- **Task statement**
Your output should be the lines of the entries below, exactly, from the first one through the line that holds "۵. **fax_sender_wait_before_dtmf_sec**: زمان".
[[ Records for the exercise open ]]
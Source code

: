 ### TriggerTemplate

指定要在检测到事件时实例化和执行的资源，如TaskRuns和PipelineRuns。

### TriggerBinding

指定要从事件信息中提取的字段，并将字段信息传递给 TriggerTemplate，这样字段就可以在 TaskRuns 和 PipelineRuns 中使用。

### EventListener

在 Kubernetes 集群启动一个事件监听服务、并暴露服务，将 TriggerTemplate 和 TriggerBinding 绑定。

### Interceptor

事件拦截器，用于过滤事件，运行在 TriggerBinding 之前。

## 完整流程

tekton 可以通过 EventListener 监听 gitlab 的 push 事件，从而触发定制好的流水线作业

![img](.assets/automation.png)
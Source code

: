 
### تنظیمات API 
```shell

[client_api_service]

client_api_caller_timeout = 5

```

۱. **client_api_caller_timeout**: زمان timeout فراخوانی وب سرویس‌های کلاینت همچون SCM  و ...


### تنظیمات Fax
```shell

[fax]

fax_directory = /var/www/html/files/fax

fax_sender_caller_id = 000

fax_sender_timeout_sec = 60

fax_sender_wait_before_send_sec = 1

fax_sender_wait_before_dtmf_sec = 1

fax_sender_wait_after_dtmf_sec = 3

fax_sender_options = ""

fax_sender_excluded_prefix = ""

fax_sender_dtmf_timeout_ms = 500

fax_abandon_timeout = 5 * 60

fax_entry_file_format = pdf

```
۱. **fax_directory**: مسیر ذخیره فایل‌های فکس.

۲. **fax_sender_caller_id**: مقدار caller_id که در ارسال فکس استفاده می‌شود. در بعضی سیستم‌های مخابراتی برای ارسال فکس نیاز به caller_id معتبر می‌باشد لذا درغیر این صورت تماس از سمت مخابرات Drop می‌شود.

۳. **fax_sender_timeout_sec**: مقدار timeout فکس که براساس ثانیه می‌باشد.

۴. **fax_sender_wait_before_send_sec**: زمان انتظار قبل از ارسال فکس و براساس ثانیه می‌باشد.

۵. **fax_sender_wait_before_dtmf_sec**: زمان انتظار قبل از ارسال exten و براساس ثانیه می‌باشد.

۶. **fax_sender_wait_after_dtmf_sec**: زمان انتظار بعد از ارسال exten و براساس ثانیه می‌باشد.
[[ Records for the exercise closed ]]
- **Response to the exercise**
Source code

: ### TriggerTemplate

指定要在检测到事件时实例化和执行的资源，如TaskRuns和PipelineRuns。

### TriggerBinding

指定要从事件信息中提取的字段，并将字段信息传递给 TriggerTemplate，这样字段就可以在 TaskRuns 和 PipelineRuns 中使用。

### EventListener

在 Kubernetes 集群启动一个事件监听服务、并暴露服务，将 TriggerTemplate 和 TriggerBinding 绑定。

### Interceptor

事件拦截器，用于过滤事件，运行在 TriggerBinding 之前。

## 完整流程

tekton 可以通过 EventListener 监听 gitlab 的 push 事件，从而触发定制好的流水线作业

![img](.assets/automation.png)
Source code

: 
### تنظیمات API 
```shell

[client_api_service]

client_api_caller_timeout = 5

```

۱. **client_api_caller_timeout**: زمان timeout فراخوانی وب سرویس‌های کلاینت همچون SCM  و ...


### تنظیمات Fax
```shell

[fax]

fax_directory = /var/www/html/files/fax

fax_sender_caller_id = 000

fax_sender_timeout_sec = 60

fax_sender_wait_before_send_sec = 1

fax_sender_wait_before_dtmf_sec = 1

fax_sender_wait_after_dtmf_sec = 3

fax_sender_options = ""

fax_sender_excluded_prefix = ""

fax_sender_dtmf_timeout_ms = 500

fax_abandon_timeout = 5 * 60

fax_entry_file_format = pdf

```
۱. **fax_directory**: مسیر ذخیره فایل‌های فکس.

۲. **fax_sender_caller_id**: مقدار caller_id که در ارسال فکس استفاده می‌شود. در بعضی سیستم‌های مخابراتی برای ارسال فکس نیاز به caller_id معتبر می‌باشد لذا درغیر این صورت تماس از سمت مخابرات Drop می‌شود.

۳. **fax_sender_timeout_sec**: مقدار timeout فکس که براساس ثانیه می‌باشد.

۴. **fax_sender_wait_before_send_sec**: زمان انتظار قبل از ارسال فکس و براساس ثانیه می‌باشد.

۵. **fax_sender_wait_before_dtmf_sec**: زمان انتظار قبل از ارسال exten و براساس ثانیه می‌باشد.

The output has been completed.